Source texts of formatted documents
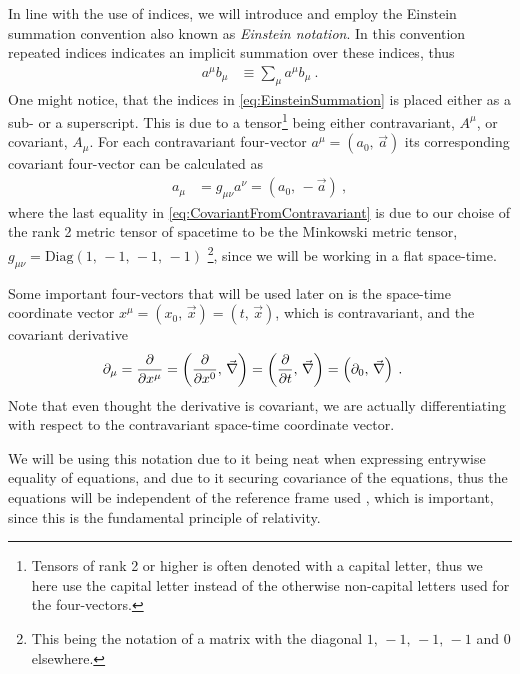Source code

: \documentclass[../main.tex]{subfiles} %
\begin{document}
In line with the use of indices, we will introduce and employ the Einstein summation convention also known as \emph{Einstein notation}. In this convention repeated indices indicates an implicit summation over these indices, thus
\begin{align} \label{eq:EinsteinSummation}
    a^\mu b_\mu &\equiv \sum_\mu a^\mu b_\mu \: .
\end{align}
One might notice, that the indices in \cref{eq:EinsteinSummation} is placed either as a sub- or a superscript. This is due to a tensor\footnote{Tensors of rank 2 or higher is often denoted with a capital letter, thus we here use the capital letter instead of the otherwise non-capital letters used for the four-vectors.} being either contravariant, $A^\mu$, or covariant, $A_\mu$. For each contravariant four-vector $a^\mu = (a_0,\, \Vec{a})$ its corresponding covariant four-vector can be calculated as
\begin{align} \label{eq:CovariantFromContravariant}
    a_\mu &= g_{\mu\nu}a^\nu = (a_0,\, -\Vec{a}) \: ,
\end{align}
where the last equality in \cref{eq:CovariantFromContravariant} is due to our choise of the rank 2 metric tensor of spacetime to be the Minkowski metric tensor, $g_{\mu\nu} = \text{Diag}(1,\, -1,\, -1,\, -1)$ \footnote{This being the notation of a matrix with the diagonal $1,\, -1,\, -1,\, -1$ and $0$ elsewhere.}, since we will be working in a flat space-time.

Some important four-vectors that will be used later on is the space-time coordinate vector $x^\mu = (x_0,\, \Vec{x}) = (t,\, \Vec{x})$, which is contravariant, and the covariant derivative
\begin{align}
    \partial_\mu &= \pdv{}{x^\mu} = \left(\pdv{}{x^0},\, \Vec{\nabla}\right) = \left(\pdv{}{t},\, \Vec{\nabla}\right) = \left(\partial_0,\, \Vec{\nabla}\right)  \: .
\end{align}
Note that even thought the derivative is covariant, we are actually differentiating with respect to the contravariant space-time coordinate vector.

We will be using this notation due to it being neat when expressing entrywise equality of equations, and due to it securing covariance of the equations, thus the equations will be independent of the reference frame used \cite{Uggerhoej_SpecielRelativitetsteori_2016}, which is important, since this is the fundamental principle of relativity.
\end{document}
---
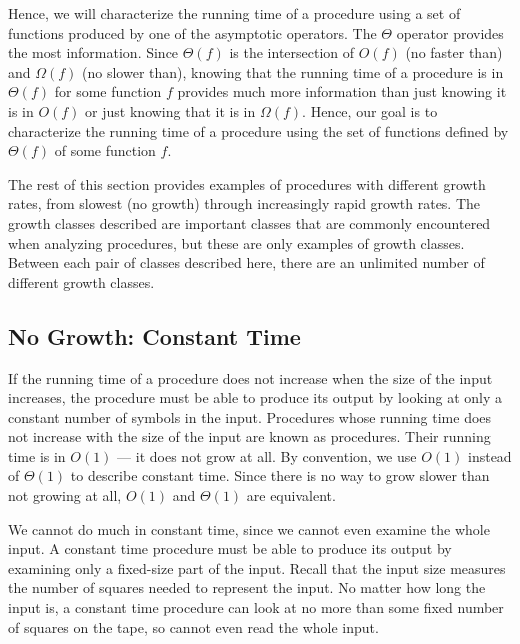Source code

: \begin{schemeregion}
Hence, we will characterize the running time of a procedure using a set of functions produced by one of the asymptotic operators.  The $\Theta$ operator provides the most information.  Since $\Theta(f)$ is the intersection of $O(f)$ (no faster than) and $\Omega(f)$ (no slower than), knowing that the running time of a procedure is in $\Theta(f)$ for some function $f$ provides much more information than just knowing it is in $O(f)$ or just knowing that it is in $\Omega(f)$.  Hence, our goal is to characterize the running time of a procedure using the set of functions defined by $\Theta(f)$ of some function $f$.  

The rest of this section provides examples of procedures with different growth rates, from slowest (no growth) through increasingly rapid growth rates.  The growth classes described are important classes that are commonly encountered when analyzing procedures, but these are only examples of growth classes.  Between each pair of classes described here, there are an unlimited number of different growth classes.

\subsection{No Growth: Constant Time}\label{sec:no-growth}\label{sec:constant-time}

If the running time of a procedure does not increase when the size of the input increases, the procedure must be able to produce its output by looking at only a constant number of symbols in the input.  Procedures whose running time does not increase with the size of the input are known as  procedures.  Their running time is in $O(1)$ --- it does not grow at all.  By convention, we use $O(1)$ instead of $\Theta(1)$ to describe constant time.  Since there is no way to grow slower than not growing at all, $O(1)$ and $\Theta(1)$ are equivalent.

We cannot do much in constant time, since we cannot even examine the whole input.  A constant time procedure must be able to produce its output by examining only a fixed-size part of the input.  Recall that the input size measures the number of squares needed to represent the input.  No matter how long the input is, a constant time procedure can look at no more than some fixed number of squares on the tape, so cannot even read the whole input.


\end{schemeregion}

**TASK REQUIREMENTS**
Each line of the entries that contains the word "must" should be listed.

**EXERCISE ANSWER**
If the running time of a procedure does not increase when the size of the input increases, the procedure must be able to produce its output by looking at only a constant number of symbols in the input.  Procedures whose running time does not increase with the size of the input are known as  procedures.  Their running time is in $O(1)$ --- it does not grow at all.  By convention, we use $O(1)$ instead of $\Theta(1)$ to describe constant time.  Since there is no way to grow slower than not growing at all, $O(1)$ and $\Theta(1)$ are equivalent.
We cannot do much in constant time, since we cannot even examine the whole input.  A constant time procedure must be able to produce its output by examining only a fixed-size part of the input.  Recall that the input size measures the number of squares needed to represent the input.  No matter how long the input is, a constant time procedure can look at no more than some fixed number of squares on the tape, so cannot even read the whole input.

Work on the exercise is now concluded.